It feels like a decade has passed since we last attended in-person classes, and the thought of entering a lecture hall with hundreds of people or rushing across campus to get to classes on time is feeling a little overwhelming. Bwog is here with some advice to help you have the smoothest transition possible!

Remember that it’s okay to be overwhelmed and feel like everything is new and unfamiliar.

Whether you’re a first-year student or a senior, the past few semesters have looked very different from the one we’re beginning today. Coming back from a pandemic isn’t something most of us have dealt with before, and a lot of the things we’re going to be experiencing over the course of the semester might feel unfamiliar to a lot of people. Those feelings are valid and understandable, and it’s okay to be overwhelmed!

Take some time to map out the most efficient route to get from one class to another.

Walking from one side of campus to the other in a 15-minute time crunch is pretty different from clicking out of one Zoom call and into another. To avoid the stress of getting lost or being late for class, take some time to map out the fastest route between your classes at the beginning of the semester. Make sure you know where each building is and how to get to the correct classroom, too. Sometimes stairs, elevators, or classrooms can be tricky to find, so there’s no harm in getting there a little early to find your way!

Plan ahead when and where you’re going to eat in the middle of your day.

In the rush between classes and the stress of a new semester, it can be easy to forget meals. If your class schedule goes right through lunchtime, plan ahead to know where you can grab food quickly and when you’ll have some time to eat. Bringing snacks from home can also be a great option if there’s no time for dining halls and long lines. Staying fueled throughout the day is so important!

Make sure you have a mask that you can talk in and is comfortable to wear for long periods of time.

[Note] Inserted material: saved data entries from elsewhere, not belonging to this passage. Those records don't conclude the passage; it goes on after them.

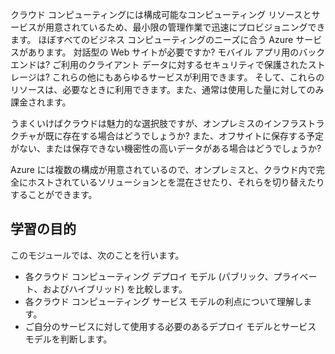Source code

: クラウド コンピューティングには構成可能なコンピューティング リソースとサービスが用意されているため、最小限の管理作業で迅速にプロビジョニングできます。 ほぼすべてのビジネス コンピューティングのニーズに合う Azure サービスがあります。 対話型の Web サイトが必要ですか? モバイル アプリ用のバック エンドは? ご利用のクライアント データに対するセキュリティで保護されたストレージは? これらの他にもあらゆるサービスが利用できます。 そして、これらのリソースは、必要なときに利用できます。また、通常は使用した量に対してのみ課金されます。

うまくいけばクラウドは魅力的な選択肢ですが、オンプレミスのインフラストラクチャが既に存在する場合はどうでしょうか? また、オフサイトに保存する予定がない、または保存できない機密性の高いデータがある場合はどうでしょうか?

Azure には複数の構成が用意されているので、オンプレミスと、クラウド内で完全にホストされているソリューションとを混在させたり、それらを切り替えたりすることができます。

## <a name="learning-objectives"></a>学習の目的
このモジュールでは、次のことを行います。

- 各クラウド コンピューティング デプロイ モデル (パブリック、プライベート、およびハイブリッド) を比較します。
- 各クラウド コンピューティング サービス モデルの利点について理解します。
- ご自分のサービスに対して使用する必要のあるデプロイ モデルとサービス モデルを判断します。
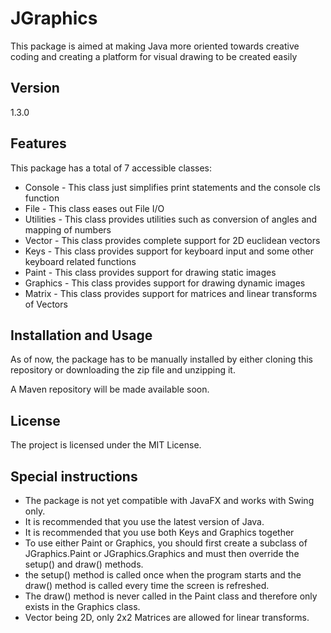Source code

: # JGraphics

This package is aimed at making Java more oriented towards creative coding and creating a platform for visual drawing to be created easily

## Version
1.3.0
## Features
This package has a total of 7 accessible classes:
<ul>
<li>Console - This class just simplifies print statements and the console cls function
<li>File - This class eases out File I/O
<li>Utilities -  This class provides utilities such as conversion of angles and mapping of numbers
<li>Vector -  This class provides complete support for 2D euclidean vectors
<li>Keys - This class provides support for keyboard input and some other keyboard related functions
<li>Paint - This class provides support for drawing static images
<li>Graphics - This class provides support for drawing dynamic images
<li>Matrix - This class provides support for matrices and linear transforms of Vectors
</ul>

## Installation and Usage
As of now, the package has to be manually installed by either cloning this repository or downloading the zip file and unzipping it.

A Maven repository will be made available soon.

## License
The project is licensed under the MIT License.

## Special instructions 
<ul>
<li>The package is not yet compatible with JavaFX and works with Swing only.
<li>It is recommended that you use the latest version of Java.
<li>It is recommended that you use both Keys and Graphics together
<li>To use either Paint or Graphics, you should first create a subclass of JGraphics.Paint or JGraphics.Graphics 
    and must then override the setup() and draw() methods.
<li>the setup() method is called once when the program starts and the draw() method is called every time the screen is refreshed.
<li>The draw() method is never called in the Paint class and therefore only exists in the Graphics class.
<li>Vector being 2D, only 2x2 Matrices are allowed for linear transforms.
</ul>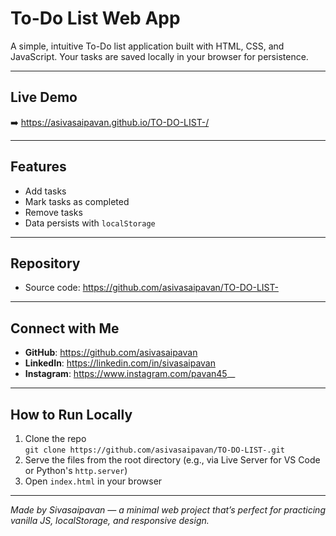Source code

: # To-Do List Web App

A simple, intuitive To-Do list application built with HTML, CSS, and JavaScript. Your tasks are saved locally in your browser for persistence.

---

## Live Demo  
➡️ https://asivasaipavan.github.io/TO-DO-LIST-/

---

## Features
- Add tasks
- Mark tasks as completed
- Remove tasks
- Data persists with `localStorage`

---

## Repository
- Source code: https://github.com/asivasaipavan/TO-DO-LIST-

---

## Connect with Me
- **GitHub**: https://github.com/asivasaipavan  
- **LinkedIn**: https://linkedin.com/in/sivasaipavan  
- **Instagram**: https://www.instagram.com/pavan45__  

---

## How to Run Locally
1. Clone the repo  
   `git clone https://github.com/asivasaipavan/TO-DO-LIST-.git`  
2. Serve the files from the root directory (e.g., via Live Server for VS Code or Python's `http.server`)  
3. Open `index.html` in your browser

---

*Made by Sivasaipavan — a minimal web project that’s perfect for practicing vanilla JS, localStorage, and responsive design.*
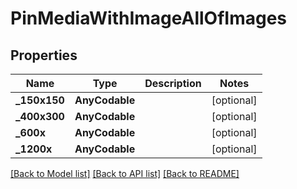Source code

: # PinMediaWithImageAllOfImages

## Properties
Name | Type | Description | Notes
------------ | ------------- | ------------- | -------------
**_150x150** | **AnyCodable** |  | [optional] 
**_400x300** | **AnyCodable** |  | [optional] 
**_600x** | **AnyCodable** |  | [optional] 
**_1200x** | **AnyCodable** |  | [optional] 

[[Back to Model list]](../README.md#documentation-for-models) [[Back to API list]](../README.md#documentation-for-api-endpoints) [[Back to README]](../README.md)


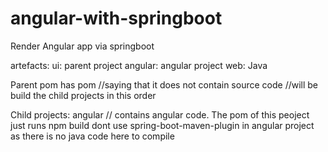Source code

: # angular-with-springboot
Render Angular app via springboot

artefacts: 
ui: parent project
angular: angular project
web: Java 

Parent pom has 
<packaging>pom</packaging> //saying that it does not contain source code
<modules> //will be build the child projects in this order

Child projects:
angular // contains angular code. The pom of this peoject just runs npm build
dont use spring-boot-maven-plugin in angular project as there is no java code here to compile


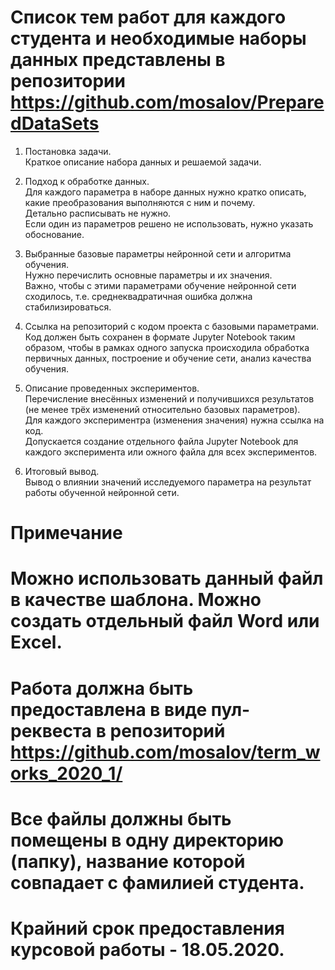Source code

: # Список тем работ для каждого студента и необходимые наборы данных представлены в репозитории https://github.com/mosalov/PreparedDataSets

1. Постановка задачи.  
Краткое описание набора данных и решаемой задачи.  

2. Подход к обработке данных.  
Для каждого параметра в наборе данных нужно кратко описать, какие преобразования выполняются с ним и почему.  
Детально расписывать не нужно.  
Если один из параметров решено не использовать, нужно указать обоснование.  

3. Выбранные базовые параметры нейронной сети и алгоритма обучения.  
Нужно перечислить основные параметры и их значения.  
Важно, чтобы с этими параметрами обучение нейронной сети сходилось, т.е. среднеквадратичная ошибка должна стабилизироваться.  

4. Ссылка на репозиторий с кодом проекта с базовыми параметрами.  
Код должен быть сохранен в формате Jupyter Notebook таким образом, чтобы в рамках одного запуска происходила обработка первичных данных, построение и обучение сети, анализ качества обучения.  

5. Описание проведенных экспериментов.  
Перечисление внесённых изменений и получившихся результатов (не менее трёх изменений относительно базовых параметров).  
Для каждого экспериментра (изменения значения) нужна ссылка на код.  
Допускается создание отдельного файла Jupyter Notebook для каждого эксперимента или ожного файла для всех экспериментов.  

6. Итоговый вывод.  
Вывод о влиянии значений исследуемого параметра на результат работы обученной нейронной сети.  

# Примечание  
# Можно использовать данный файл в качестве шаблона. Можно создать отдельный файл Word или Excel.  
# Работа должна быть предоставлена в виде пул-реквеста в репозиторий https://github.com/mosalov/term_works_2020_1/  
# Все файлы должны быть помещены в одну директорию (папку), название которой совпадает с фамилией студента.  
# Крайний срок предоставления курсовой работы - 18.05.2020.
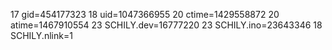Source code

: 17 gid=454177323
18 uid=1047366955
20 ctime=1429558872
20 atime=1467910554
23 SCHILY.dev=16777220
23 SCHILY.ino=23643346
18 SCHILY.nlink=1
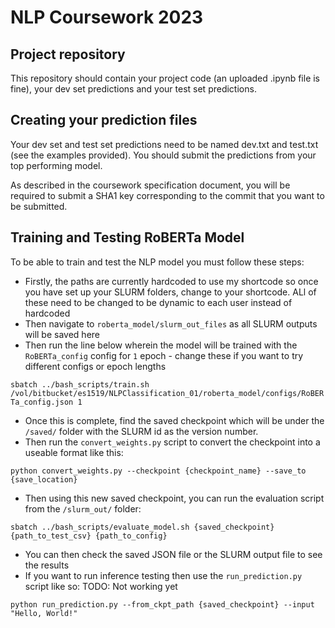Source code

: # NLP Coursework 2023
  
## Project repository

This repository should contain your project code (an uploaded .ipynb file is fine), your dev set predictions and your test set predictions.

## Creating your prediction files

Your dev set and test set predictions need to be named dev.txt and test.txt (see the examples provided). You should submit the predictions from your top performing model.

As described in the coursework specification document, you will be required to submit a SHA1 key corresponding to the commit that you want to be submitted.                                                              


## Training and Testing RoBERTa Model

To be able to train and test the NLP model you must follow these steps:

* Firstly, the paths are currently hardcoded to use my shortcode so once you have set up your SLURM folders, change to your shortcode. ALl of these need to be changed to be dynamic to each user instead of hardcoded
* Then navigate to `roberta_model/slurm_out_files` as all SLURM outputs will be saved here
* Then run the line below wherein the model will be trained with the `RoBERTa_config` config for `1` epoch - change these if you want to try different configs or epoch lengths

`sbatch ../bash_scripts/train.sh /vol/bitbucket/es1519/NLPClassification_01/roberta_model/configs/RoBERTa_config.json 1` 

* Once this is complete, find the saved checkpoint which will be under the `/saved/` folder with the SLURM id as the version number.
* Then run the `convert_weights.py` script to convert the checkpoint into a useable format like this: 

`python convert_weights.py --checkpoint {checkpoint_name} --save_to {save_location}`

* Then using this new saved checkpoint, you can run the evaluation script from the `/slurm_out/` folder:

`sbatch ../bash_scripts/evaluate_model.sh {saved_checkpoint} {path_to_test_csv} {path_to_config}`

* You can then check the saved JSON file or the SLURM output file to see the results
* If you want to run inference testing then use the `run_prediction.py` script like so: TODO: Not working yet

`python run_prediction.py --from_ckpt_path {saved_checkpoint} --input "Hello, World!"`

Though masks are generally not required outdoors for vaccinated individuals, you’re most likely going to spend all of your time in classes with a mask on. That’s why it’s essential to make sure you have a mask that you’re comfortable wearing for extended periods of time. Some masks also make it difficult to talk, including falling down when you move your mouth or sucking in when you try to breathe. Look for masks that don’t feel too restrictive, so you can be comfortable indoors.

Plan some time for rest each day.

Going back to in-person school can be incredibly exhausting for a lot of people, and it might take some time to mentally and physically adjust to a lifestyle that’s so different from attending online classes for the past three semesters. Scheduling out time for rest and self-care after classes can help make sure that you’re not getting too caught up in the stress of the day and burning out too quickly.

Develop a morning and night routine that works for you!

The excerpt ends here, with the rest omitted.